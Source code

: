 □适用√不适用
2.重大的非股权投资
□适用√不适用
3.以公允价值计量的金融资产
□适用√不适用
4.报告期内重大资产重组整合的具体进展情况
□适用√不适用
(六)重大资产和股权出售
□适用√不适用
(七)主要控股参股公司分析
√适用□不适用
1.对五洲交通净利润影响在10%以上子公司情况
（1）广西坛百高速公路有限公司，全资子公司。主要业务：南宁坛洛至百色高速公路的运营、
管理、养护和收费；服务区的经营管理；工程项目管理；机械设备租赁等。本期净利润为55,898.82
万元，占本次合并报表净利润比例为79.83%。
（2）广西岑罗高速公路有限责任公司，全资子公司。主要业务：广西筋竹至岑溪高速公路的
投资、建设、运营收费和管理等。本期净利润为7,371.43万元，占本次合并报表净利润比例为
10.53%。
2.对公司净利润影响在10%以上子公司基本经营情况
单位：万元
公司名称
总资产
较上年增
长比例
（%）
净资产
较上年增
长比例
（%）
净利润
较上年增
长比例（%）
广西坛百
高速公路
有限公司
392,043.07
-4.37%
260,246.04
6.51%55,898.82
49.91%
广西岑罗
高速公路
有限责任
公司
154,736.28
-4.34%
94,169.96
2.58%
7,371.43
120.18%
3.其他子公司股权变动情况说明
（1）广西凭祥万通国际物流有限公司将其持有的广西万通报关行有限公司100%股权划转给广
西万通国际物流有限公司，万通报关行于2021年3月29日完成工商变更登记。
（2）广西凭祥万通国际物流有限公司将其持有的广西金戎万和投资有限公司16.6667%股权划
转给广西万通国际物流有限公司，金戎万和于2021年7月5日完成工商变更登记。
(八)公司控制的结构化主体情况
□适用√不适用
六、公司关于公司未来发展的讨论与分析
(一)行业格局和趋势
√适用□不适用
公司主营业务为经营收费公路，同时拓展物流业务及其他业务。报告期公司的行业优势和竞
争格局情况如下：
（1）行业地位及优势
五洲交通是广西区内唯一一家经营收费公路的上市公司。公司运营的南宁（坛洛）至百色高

══════

PROMPT
Word for word, transcribe all of the material.

TASK RESPONSE
Source code

: □适用√不适用
2.重大的非股权投资
□适用√不适用
3.以公允价值计量的金融资产
□适用√不适用
4.报告期内重大资产重组整合的具体进展情况
□适用√不适用
(六)重大资产和股权出售
□适用√不适用
(七)主要控股参股公司分析
√适用□不适用
1.对五洲交通净利润影响在10%以上子公司情况
（1）广西坛百高速公路有限公司，全资子公司。主要业务：南宁坛洛至百色高速公路的运营、
管理、养护和收费；服务区的经营管理；工程项目管理；机械设备租赁等。本期净利润为55,898.82
万元，占本次合并报表净利润比例为79.83%。
（2）广西岑罗高速公路有限责任公司，全资子公司。主要业务：广西筋竹至岑溪高速公路的
投资、建设、运营收费和管理等。本期净利润为7,371.43万元，占本次合并报表净利润比例为
10.53%。
2.对公司净利润影响在10%以上子公司基本经营情况
单位：万元
公司名称
总资产
较上年增
长比例
（%）
净资产
较上年增
长比例
（%）
净利润
较上年增
长比例（%）
广西坛百
高速公路
有限公司
392,043.07
-4.37%
260,246.04
6.51%55,898.82
49.91%
广西岑罗
高速公路
有限责任
公司
154,736.28
-4.34%
94,169.96
2.58%
7,371.43
120.18%
3.其他子公司股权变动情况说明
（1）广西凭祥万通国际物流有限公司将其持有的广西万通报关行有限公司100%股权划转给广
西万通国际物流有限公司，万通报关行于2021年3月29日完成工商变更登记。
（2）广西凭祥万通国际物流有限公司将其持有的广西金戎万和投资有限公司16.6667%股权划
转给广西万通国际物流有限公司，金戎万和于2021年7月5日完成工商变更登记。
(八)公司控制的结构化主体情况
□适用√不适用
六、公司关于公司未来发展的讨论与分析
(一)行业格局和趋势
√适用□不适用
公司主营业务为经营收费公路，同时拓展物流业务及其他业务。报告期公司的行业优势和竞
争格局情况如下：
（1）行业地位及优势
五洲交通是广西区内唯一一家经营收费公路的上市公司。公司运营的南宁（坛洛）至百色高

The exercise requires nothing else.